The Dark Knight Rises is the final film in the Christopher Nolan Batman Trilogy. If you know nothing about this trilogy then the best way to debrief you about this fantastic take on the fictional character is that the films depict what this comic book character would look like in the real world.
Since this was the final chapter in the trilogy, I had my reservations about whether the storytelling of the film would succeed at tying it in with the previous two. Thankfully, one thing I can tell you is that my reservations were completely unfounded and this film is a satisfying conclusion to the trilogy.
The plot of the film is quite simple. Bane (Tom Hardy) seeks to overthrow the upper class by destroying Gotham with a bomb. Commissioner Gordon (Gary Oldman) is at the same time plagued with guilt because he knows Batman didn’t kill Harvey Dent. The Dent Act was put in place after the death of Harvey Dent to destroy organized crime but, even though organized crime has been destroyed, it’s been put out of commission based on a lie. Bruce Wayne learns of Bane trying to destroy Gotham and decides he needs to come out of retirement to stop him. Bruce Wayne as Batman fights Bane and loses badly and gets put into a prison inside a pit to recover and watch Gotham burn. Catwoman (Anne Hathaway) also wants to destroy the upperclass by stealing one item at a time.

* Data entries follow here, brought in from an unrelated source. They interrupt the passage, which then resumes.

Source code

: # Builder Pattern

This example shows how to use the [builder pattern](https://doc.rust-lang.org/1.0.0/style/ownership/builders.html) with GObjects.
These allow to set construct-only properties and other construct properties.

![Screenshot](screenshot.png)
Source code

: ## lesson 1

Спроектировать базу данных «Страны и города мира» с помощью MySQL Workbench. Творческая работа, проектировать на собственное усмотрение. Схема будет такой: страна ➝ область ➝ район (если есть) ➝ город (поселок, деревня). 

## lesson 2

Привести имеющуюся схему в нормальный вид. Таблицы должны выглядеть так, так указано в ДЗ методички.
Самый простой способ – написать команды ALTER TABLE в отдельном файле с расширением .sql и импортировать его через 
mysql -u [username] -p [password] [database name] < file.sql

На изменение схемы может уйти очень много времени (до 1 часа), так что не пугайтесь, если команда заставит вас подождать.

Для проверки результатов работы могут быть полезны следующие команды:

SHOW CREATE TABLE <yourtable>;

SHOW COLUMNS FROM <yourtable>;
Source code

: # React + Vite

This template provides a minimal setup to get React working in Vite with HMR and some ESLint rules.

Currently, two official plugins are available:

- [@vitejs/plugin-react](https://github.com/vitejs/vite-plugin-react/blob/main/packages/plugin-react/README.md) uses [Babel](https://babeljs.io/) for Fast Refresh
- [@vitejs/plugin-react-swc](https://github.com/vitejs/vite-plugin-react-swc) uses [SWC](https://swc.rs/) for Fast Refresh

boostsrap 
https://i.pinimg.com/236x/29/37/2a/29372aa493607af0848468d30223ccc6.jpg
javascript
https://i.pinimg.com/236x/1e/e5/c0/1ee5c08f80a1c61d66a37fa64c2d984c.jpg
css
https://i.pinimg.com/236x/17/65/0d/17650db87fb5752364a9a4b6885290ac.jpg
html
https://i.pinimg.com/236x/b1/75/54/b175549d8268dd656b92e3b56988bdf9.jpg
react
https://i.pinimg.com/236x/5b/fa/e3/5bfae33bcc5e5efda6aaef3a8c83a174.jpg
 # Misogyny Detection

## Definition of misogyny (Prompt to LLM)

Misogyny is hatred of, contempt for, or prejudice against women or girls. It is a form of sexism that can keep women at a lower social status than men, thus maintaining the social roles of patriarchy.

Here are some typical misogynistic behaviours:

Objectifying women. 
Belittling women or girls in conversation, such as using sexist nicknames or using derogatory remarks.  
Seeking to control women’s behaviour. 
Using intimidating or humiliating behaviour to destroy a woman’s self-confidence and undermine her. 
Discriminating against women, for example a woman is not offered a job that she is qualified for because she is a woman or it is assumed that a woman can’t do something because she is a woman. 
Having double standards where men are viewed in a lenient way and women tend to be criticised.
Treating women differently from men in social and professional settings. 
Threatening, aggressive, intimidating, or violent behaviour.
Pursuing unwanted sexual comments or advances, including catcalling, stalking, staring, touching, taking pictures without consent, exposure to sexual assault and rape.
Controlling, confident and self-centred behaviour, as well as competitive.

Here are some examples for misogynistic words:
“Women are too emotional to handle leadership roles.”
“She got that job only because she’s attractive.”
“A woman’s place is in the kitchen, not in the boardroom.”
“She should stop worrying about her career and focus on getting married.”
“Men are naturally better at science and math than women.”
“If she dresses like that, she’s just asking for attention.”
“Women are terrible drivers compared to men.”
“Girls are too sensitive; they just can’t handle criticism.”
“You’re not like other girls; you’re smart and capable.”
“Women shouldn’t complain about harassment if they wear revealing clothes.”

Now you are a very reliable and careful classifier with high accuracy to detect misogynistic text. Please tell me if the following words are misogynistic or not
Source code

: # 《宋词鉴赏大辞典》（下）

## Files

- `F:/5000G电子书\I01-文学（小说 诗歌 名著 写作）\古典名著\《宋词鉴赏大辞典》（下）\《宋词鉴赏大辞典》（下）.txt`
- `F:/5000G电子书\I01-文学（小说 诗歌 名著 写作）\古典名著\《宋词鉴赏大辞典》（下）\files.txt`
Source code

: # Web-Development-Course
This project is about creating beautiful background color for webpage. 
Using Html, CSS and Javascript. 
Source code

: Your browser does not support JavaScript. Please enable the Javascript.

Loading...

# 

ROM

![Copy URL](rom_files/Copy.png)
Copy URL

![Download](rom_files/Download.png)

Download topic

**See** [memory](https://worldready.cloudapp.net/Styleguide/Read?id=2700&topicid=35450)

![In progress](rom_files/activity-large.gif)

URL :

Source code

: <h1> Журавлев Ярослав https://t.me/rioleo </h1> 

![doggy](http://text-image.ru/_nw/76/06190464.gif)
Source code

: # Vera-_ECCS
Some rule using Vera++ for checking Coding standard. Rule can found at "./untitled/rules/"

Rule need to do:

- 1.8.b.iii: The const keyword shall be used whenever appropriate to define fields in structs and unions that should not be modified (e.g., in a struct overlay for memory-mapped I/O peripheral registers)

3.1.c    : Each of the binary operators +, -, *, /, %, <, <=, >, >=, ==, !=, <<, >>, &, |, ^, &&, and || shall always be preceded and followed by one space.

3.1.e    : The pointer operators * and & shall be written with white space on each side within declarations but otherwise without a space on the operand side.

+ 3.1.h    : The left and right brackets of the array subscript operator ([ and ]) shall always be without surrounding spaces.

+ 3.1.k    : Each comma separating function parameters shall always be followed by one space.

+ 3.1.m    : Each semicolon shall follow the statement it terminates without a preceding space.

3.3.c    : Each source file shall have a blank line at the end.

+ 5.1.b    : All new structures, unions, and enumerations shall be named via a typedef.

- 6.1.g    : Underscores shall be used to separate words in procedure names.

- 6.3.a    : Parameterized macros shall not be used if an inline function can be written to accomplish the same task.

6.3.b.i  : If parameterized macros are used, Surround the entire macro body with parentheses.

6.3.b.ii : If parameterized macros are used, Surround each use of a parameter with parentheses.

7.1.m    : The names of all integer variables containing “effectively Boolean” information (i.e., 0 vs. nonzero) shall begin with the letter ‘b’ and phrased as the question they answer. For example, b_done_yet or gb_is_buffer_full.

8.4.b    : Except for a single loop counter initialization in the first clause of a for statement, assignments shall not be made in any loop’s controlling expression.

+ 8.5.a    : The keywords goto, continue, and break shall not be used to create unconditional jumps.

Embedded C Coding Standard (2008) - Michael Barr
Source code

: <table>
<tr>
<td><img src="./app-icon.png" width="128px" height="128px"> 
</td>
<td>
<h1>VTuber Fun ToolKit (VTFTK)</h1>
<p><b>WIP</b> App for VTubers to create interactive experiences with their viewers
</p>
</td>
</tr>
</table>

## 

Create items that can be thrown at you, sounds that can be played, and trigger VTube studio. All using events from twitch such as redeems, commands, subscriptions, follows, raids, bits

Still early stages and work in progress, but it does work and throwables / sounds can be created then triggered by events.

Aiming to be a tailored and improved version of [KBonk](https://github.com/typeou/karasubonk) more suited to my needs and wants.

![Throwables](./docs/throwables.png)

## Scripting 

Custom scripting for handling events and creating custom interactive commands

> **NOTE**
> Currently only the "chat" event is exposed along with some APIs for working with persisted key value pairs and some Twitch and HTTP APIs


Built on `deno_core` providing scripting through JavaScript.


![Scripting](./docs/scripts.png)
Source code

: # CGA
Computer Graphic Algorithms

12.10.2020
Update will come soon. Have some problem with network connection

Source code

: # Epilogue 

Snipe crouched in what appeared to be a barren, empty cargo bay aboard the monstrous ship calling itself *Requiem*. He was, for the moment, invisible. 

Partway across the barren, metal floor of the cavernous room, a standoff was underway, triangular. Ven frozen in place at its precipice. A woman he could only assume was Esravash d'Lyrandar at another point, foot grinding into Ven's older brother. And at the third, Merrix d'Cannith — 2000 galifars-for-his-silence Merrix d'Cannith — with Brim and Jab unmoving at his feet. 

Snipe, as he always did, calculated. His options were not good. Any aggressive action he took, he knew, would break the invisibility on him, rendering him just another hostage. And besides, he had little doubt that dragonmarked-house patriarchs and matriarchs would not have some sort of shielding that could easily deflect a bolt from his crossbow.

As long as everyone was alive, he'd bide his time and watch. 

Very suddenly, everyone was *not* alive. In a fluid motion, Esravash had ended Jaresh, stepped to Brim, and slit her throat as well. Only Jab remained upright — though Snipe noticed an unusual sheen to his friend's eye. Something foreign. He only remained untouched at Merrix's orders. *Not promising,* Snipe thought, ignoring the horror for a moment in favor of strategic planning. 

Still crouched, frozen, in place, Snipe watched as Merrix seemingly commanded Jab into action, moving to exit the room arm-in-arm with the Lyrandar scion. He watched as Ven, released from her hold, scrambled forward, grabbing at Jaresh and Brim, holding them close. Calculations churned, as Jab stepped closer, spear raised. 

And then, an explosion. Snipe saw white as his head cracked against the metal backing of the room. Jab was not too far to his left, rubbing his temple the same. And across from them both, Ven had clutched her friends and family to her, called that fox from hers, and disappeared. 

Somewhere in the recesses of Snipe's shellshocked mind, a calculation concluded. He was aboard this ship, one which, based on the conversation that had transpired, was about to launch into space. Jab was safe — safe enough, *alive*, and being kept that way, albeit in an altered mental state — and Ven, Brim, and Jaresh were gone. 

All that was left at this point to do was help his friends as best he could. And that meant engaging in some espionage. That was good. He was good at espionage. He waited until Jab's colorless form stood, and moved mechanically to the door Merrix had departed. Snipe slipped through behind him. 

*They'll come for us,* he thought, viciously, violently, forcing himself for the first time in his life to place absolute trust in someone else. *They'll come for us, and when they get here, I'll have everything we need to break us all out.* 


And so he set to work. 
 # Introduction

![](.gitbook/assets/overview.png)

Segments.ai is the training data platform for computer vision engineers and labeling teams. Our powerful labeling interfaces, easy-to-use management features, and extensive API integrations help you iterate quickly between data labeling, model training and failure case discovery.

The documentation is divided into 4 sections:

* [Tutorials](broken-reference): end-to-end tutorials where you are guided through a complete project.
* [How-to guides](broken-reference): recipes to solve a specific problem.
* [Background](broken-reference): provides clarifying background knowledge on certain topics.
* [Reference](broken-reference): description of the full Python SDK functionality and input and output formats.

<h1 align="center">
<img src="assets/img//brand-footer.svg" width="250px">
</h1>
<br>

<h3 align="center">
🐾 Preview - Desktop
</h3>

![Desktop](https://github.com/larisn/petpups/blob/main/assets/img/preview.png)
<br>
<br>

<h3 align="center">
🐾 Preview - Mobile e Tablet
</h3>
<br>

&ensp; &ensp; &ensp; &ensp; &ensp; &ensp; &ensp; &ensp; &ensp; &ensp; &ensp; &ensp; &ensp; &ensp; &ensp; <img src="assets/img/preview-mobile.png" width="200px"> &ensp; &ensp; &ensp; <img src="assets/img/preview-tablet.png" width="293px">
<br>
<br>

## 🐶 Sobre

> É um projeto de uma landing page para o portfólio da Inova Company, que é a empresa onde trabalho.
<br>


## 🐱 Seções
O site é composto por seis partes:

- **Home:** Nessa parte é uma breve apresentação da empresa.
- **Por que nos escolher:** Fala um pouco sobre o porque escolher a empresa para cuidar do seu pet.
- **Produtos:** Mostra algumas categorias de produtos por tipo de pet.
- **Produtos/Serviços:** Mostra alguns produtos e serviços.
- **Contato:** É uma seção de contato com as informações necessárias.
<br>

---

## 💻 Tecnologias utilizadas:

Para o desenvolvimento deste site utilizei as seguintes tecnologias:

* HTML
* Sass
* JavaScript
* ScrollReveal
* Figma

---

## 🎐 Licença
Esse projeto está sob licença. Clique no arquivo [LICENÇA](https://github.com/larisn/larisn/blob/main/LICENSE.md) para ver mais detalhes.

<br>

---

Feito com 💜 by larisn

The Dark Knight Rises is very close to being a masterpiece. All of the characters and their storylines make sense. The main thing I like about this final film is that you see more Bruce Wayne than Batman. Bruce has essentially let himself go following the death of Rachel Dawes in The Dark Knight. It was an absolute joy to see Christian Bale play Bruce Wayne as a vulnerable person. He was completely out of practice of being Batman and watching him retrain himself was fascinating.
Anne Hathaway as Catwoman is a revelation. She is seductive without being overly flirtatious and had the physical skills to take down anyone who confronted her.
The real heart of this film is Sir Michael Caine as Alfred Pennyworth. Alfred confronts Bruce Wayne about becoming Batman again and there is a real sadness to Alfred because Bruce is like a son to him. Alfred ends up giving this speech to Bruce in an effort to convince him not to become Batman and his speech moved me to tears.
The only negative of this film is that while Bruce Wayne has motivations for being Batman again, the film failed to explore what he really wants for his life. I am not sure whether Bruce is okay with not being Batman. I feel like John Blake (Joseph-Gordon-Levitt) did a better job at being what Batman stands for than Bruce Wayne did.
There’s some thematic subtext in the film that references the occupy Wall Street movement, which is a nice way to tackle Bane’s motivations for destroying Gotham City, but it also hinders us from knowing Bane as a person before his injury. In fact, I think his origin story comes too late into the film’s third act for us to have the correct amount of sympathy for him. Regardless of the fact that Bane lacks humanity, the actions he performed before his injury make him a highly sympathetic villain.
In short, go see this movie as often as possible because it shows that strong characters and a story with a message can make for a very satisfying conclusion to a superhero trilogy.